22/12/2024
21 DICEMBRE: PIAZZA XVI MAGGIO – TEATRO COMUNALE "TINA DI LORENZO"
È la terza piazza (dopo la piazza dell’Immacolata e piazza Municipio) che si incontra lungo il Corso Vittorio Emanuele.
Alla destra della piazza troviamo la Villetta d’Ercole che deve il suo nome alla statua marmorea di Ercole (proveniente da Noto Antica), collocata sopra un’ampia fontana con vasca progettata dall’architetto Paolo Labisi. Questo monumento ha anche un valore simbolico storico-risorgimentale.

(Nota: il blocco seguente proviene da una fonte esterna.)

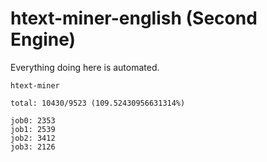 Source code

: # htext-miner-english (Second Engine)

Everything doing here is automated.

```
htext-miner

total: 10430/9523 (109.52430956631314%)

job0: 2353
job1: 2539
job2: 3412
job3: 2126
``` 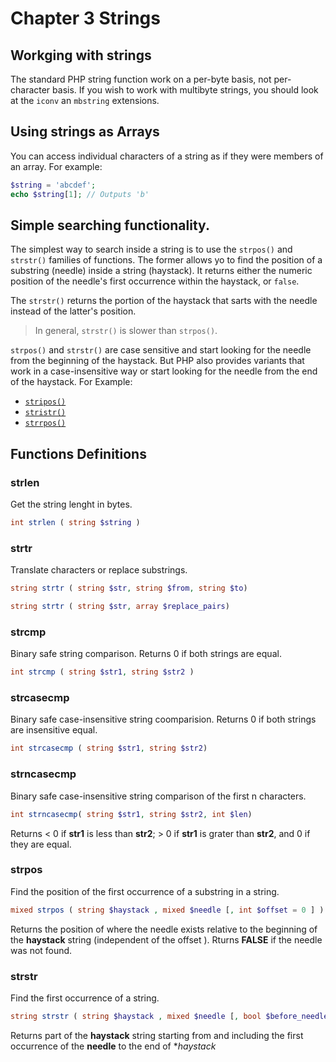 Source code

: # Chapter 3 Strings

## Workging with strings
The standard PHP string function work on a per-byte basis, not per-character basis. If you wish to work with multibyte strings, you should look at the `iconv` an `mbstring` extensions.

## Using strings as Arrays
You can access individual characters of a string as if they were members of an array. For example:
```php
$string = 'abcdef';
echo $string[1]; // Outputs 'b'
```

## Simple searching functionality.

The simplest way to search inside a string is to use the `strpos()` and `strstr()` families of functions. The former allows yo to find the position of a substring (needle) inside a string
(haystack). It returns either the numeric position of the needle's first occurrence within the haystack, or `false`.

The `strstr()` returns the portion of the haystack that sarts with the needle instead of the latter's position.

> In general, `strstr()` is slower than `strpos()`.

`strpos()` and `strstr()` are case sensitive and start looking for the needle from the beginning of the haystack. But PHP also provides variants that work in a case-insensitive way or start looking for the needle from the end of the haystack. For Example:
* [`stripos()`](http://php.net/manual/en/function.stripos.php)
* [`stristr()`](http://php.net/manual/en/function.stristr.php)
* [`strrpos()`](http://php.net/manual/en/function.strrpos.php)


## Functions Definitions

### strlen
Get the string lenght in bytes.
```php
int strlen ( string $string )
```

### strtr
Translate characters or replace substrings.
```php
string strtr ( string $str, string $from, string $to)

string strtr ( string $str, array $replace_pairs)
```

### strcmp
Binary safe string comparison. Returns 0 if both strings are equal.
```php
int strcmp ( string $str1, string $str2 )
```

### strcasecmp
Binary safe case-insensitive string coomparision. Returns 0 if both strings are insensitive equal.
```php
int strcasecmp ( string $str1, string $str2)
```

### strncasecmp
Binary safe case-insensitive string comparison of the first n characters.
```php
int strncasecmp( string $str1, string $str2, int $len)
```
Returns < 0 if **str1** is less than **str2**; > 0 if **str1** is grater than **str2**, and 0 if they are equal.

### strpos
Find the position of the first occurrence of a substring in a string.
```php
mixed strpos ( string $haystack , mixed $needle [, int $offset = 0 ] )
```
Returns the position of where the needle exists relative to the beginning of the **haystack** string (independent of the offset ). Rturns **FALSE** if the needle was not found.

### strstr
Find the first occurrence of a string.
```php
string strstr ( string $haystack , mixed $needle [, bool $before_needle = false ] )
```
Returns part of the **haystack** string starting from and including the first occurrence of the **needle** to the end of **haystack*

Fu infatti nella notte tra il 15 e il 16 Maggio del 1860 che alcuni giovani anti borbonici netini issarono tra le braccia dell’eroe la prima bandiera tricolore, emblema della rivoluzione garibaldina, con su scritto: “Morte a chi tocca questo vessillo”.
Ai lati della fontana sono presenti due sculture che omaggiano la cultura netina dell’800: l’una di marmo che ritrae la poetessa Mariannina Coffa (opera di Carlo Vicoli da Carrara), l’altra di bronzo che raffigura lo statista Matteo Raeli, opera dello scultore Saverio Sortini.

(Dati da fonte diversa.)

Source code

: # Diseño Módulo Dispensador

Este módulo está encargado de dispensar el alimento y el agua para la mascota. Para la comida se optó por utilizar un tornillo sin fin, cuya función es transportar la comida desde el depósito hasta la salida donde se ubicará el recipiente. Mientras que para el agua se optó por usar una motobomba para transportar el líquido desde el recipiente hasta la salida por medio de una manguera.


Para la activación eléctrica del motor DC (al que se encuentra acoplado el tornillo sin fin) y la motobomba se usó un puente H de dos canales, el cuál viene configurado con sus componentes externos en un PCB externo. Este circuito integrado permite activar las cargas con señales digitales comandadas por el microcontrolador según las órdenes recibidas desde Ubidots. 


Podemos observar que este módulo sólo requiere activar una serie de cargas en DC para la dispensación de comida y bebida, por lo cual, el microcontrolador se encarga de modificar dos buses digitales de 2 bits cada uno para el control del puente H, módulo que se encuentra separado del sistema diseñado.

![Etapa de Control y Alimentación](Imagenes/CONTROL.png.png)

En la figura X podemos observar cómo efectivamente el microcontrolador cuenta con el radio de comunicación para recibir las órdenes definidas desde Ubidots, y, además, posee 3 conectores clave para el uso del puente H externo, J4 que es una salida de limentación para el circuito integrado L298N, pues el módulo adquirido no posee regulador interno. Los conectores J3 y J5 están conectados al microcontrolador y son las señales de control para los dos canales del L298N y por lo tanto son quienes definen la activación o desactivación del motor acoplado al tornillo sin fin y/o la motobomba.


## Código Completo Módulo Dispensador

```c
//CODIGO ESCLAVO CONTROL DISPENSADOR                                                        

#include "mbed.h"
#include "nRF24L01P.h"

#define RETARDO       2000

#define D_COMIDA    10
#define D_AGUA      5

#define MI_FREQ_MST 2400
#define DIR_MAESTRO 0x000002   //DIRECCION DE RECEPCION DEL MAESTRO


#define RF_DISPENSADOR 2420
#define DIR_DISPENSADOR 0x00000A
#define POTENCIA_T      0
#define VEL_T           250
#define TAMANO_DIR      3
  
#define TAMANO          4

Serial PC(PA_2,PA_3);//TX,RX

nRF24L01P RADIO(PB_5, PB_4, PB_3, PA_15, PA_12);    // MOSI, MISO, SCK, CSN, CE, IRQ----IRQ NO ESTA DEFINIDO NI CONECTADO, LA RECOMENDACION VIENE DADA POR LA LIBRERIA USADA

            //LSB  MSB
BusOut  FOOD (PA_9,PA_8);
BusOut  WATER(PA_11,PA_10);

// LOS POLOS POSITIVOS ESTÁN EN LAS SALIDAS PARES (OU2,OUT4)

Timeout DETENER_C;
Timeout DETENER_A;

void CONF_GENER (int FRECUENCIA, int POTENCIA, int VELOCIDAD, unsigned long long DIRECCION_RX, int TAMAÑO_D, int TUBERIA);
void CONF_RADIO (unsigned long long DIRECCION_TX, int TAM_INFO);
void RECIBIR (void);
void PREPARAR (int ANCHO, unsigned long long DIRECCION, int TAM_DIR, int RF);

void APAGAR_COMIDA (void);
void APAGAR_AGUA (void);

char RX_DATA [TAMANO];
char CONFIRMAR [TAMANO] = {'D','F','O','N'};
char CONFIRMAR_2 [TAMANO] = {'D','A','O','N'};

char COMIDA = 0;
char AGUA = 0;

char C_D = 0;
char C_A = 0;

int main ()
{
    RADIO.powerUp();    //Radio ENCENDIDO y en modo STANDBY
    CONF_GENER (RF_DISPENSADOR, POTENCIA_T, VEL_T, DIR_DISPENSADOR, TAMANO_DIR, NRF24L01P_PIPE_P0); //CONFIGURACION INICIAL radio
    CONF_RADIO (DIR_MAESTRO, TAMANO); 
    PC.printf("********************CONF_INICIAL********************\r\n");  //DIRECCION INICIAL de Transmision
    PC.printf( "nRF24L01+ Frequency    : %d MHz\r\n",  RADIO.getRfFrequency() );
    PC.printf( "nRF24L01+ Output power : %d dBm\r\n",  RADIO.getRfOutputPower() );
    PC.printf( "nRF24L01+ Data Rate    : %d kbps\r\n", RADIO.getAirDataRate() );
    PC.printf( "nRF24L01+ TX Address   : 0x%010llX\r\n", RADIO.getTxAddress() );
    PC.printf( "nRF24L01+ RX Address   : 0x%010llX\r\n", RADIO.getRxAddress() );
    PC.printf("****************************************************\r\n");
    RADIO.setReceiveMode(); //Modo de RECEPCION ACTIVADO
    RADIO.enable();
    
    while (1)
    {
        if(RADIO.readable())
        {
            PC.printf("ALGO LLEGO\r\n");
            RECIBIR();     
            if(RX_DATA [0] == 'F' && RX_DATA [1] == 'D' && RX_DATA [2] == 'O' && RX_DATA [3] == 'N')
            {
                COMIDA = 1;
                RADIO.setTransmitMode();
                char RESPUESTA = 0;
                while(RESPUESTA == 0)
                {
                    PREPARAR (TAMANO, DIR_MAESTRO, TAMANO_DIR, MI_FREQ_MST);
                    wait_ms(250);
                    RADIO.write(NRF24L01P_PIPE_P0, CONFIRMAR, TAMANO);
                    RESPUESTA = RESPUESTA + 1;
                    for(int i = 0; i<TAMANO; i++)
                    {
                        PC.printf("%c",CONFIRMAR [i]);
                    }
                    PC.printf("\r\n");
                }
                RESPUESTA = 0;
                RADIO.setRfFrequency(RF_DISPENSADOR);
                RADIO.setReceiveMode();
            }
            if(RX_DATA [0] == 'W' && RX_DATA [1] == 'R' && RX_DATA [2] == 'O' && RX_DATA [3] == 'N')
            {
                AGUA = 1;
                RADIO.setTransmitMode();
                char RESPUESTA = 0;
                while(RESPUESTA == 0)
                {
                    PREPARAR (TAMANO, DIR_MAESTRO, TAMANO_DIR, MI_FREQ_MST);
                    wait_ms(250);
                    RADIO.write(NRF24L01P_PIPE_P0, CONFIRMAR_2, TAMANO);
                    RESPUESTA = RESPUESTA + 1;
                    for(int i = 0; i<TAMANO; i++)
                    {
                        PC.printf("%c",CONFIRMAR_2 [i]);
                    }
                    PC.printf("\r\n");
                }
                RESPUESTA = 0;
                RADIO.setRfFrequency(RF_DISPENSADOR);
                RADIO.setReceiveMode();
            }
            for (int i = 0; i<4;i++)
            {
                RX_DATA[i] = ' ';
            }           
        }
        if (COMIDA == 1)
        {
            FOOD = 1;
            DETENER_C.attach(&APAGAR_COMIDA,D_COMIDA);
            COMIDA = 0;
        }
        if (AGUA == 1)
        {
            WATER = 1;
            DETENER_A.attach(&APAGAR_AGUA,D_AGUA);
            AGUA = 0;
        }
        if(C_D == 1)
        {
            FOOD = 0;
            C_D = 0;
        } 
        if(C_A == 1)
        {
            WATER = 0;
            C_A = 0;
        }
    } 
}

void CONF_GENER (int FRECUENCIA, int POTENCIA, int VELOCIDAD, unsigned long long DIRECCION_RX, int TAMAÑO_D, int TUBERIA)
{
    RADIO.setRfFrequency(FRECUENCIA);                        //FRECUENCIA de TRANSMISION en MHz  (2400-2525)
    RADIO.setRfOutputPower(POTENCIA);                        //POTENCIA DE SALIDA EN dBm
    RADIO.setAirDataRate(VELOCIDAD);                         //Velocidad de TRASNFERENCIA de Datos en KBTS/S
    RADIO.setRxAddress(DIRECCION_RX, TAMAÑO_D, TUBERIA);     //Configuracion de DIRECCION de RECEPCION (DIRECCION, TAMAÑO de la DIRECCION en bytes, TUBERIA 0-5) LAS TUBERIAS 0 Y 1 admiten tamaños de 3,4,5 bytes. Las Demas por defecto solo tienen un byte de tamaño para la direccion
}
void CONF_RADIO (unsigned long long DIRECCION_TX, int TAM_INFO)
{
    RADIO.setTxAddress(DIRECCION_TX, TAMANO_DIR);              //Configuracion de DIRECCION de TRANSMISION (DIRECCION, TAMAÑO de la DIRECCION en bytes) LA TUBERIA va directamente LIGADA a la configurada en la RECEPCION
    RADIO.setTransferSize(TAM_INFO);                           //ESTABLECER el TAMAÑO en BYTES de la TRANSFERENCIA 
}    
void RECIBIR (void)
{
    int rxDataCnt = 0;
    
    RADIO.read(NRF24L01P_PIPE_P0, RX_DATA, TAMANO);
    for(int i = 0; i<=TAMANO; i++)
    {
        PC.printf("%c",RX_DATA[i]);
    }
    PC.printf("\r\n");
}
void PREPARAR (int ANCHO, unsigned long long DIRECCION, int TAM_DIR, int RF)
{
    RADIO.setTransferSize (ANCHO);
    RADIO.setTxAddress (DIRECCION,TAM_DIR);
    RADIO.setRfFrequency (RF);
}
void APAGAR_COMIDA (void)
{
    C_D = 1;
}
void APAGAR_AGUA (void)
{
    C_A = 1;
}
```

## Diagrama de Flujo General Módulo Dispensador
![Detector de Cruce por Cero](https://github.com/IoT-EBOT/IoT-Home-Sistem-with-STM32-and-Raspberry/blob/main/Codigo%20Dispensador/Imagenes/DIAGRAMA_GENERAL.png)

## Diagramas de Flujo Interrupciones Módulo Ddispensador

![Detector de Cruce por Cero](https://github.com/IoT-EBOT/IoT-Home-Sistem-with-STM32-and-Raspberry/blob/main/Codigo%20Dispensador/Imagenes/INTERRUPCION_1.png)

Alla sinistra della piazza sorge il Teatro Vittorio Emanuele, progettato dall’ingegnere netino Francesco Sortino. Alla morte dell’ingegnere Sortino, avvenuta nel 1863, la direzione dei lavori è passata all’lng. Francesco Cassone.
La facciata, di stile prossimo al Liberty, presenta ampie finestre ornate da elementi simbolici quali arpe, violini e trombe intrecciate a motivi floreali. La statua in pietra calcarea di Euterpe, allegoria della musica, i due trofei musicali e i quattro tripodi collocati nel prospetto del teatro sono opera dello scultore Giuliano da Palazzolo, su disegno del Cassone.

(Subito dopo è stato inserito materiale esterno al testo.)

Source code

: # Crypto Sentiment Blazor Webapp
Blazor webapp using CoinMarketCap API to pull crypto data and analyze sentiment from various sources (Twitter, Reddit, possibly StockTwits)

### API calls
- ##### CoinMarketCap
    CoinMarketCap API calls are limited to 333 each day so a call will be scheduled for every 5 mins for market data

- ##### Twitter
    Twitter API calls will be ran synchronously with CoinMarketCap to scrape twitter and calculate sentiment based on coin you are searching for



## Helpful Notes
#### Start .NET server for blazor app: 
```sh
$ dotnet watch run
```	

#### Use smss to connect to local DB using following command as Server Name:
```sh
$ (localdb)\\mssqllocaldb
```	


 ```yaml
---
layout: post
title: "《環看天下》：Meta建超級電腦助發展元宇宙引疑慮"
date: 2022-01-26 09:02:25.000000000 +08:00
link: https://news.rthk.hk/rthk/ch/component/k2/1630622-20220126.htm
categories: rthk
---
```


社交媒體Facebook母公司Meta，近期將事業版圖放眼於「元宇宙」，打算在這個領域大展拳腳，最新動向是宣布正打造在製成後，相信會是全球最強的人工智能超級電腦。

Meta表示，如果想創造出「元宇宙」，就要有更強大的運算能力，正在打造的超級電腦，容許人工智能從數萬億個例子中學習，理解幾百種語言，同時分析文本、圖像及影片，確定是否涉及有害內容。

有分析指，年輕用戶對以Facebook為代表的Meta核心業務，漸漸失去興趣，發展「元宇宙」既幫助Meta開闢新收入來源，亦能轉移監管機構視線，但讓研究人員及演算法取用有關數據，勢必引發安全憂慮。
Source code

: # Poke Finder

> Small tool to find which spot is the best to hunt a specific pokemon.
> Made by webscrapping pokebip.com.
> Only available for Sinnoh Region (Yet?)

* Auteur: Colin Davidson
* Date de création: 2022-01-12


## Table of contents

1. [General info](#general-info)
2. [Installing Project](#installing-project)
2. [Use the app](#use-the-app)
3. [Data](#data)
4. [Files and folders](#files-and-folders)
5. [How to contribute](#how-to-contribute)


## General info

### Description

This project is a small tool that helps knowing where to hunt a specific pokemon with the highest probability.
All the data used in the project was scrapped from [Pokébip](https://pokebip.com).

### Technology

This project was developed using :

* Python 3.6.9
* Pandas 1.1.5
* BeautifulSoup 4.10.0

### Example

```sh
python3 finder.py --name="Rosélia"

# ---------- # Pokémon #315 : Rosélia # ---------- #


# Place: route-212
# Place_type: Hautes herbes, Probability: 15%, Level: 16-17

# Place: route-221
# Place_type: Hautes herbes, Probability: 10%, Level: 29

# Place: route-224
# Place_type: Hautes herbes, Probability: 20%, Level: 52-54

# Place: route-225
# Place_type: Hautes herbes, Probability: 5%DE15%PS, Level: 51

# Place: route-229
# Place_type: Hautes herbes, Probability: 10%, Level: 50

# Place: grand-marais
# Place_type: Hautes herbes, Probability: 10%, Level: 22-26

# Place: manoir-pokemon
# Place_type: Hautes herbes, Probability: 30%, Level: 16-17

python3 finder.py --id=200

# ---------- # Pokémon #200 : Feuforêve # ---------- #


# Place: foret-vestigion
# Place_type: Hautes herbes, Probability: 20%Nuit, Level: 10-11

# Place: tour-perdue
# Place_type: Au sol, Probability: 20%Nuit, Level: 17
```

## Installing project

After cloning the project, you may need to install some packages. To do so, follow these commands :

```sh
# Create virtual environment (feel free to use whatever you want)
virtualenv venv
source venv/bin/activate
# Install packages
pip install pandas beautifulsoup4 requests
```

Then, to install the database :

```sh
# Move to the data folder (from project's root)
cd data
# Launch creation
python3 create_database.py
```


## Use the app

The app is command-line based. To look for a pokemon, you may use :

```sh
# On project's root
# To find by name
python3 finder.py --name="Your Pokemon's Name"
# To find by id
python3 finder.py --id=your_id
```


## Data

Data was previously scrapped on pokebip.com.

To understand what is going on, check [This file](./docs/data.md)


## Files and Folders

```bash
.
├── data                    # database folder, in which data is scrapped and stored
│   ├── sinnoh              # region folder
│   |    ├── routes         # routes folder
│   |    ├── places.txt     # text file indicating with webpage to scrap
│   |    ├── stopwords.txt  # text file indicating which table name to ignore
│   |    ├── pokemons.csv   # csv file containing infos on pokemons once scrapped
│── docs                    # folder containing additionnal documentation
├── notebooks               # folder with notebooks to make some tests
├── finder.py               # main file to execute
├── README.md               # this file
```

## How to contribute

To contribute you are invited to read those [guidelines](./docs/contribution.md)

L’ interno conta 300 posti e si sviluppa su tre ordini di palchi più galleria. La sua decorazione è stata affidata ai pittori messinesi S***a e Di Stefano. L’impianto tecnico e meccanico è stato realizzato dal pittore Santi Ferrara da Messina.
CURIOSITA’: La sera del 4 Dicembre 1870, il Teatro Comunale, intitolato a “Vittorio Emanuele”, fu inaugurato con una solenne cerimonia di apertura, che registrò una considerevole partecipazione di pubblico. Da allora, grandi artisti del calibro di Tina Di Lorenzo, Pierantonio Tasca ed Eleonora Duse hanno calcato le sue scene e splendide stagioni si sono susseguite spaziando dall’opera lirica, alla prosa, all’operetta, ai concerti.
L’amministrazione comunale, il 29 Dicembre 2012, lo ha intitolato alla, già citata, attrice, di origini netine, Tina Di Lorenzo (nata dall'unione tra un nobile siciliano, il marchese Corrado Di Lorenzo di Castelluccio e l'attrice Amelia Colonnello).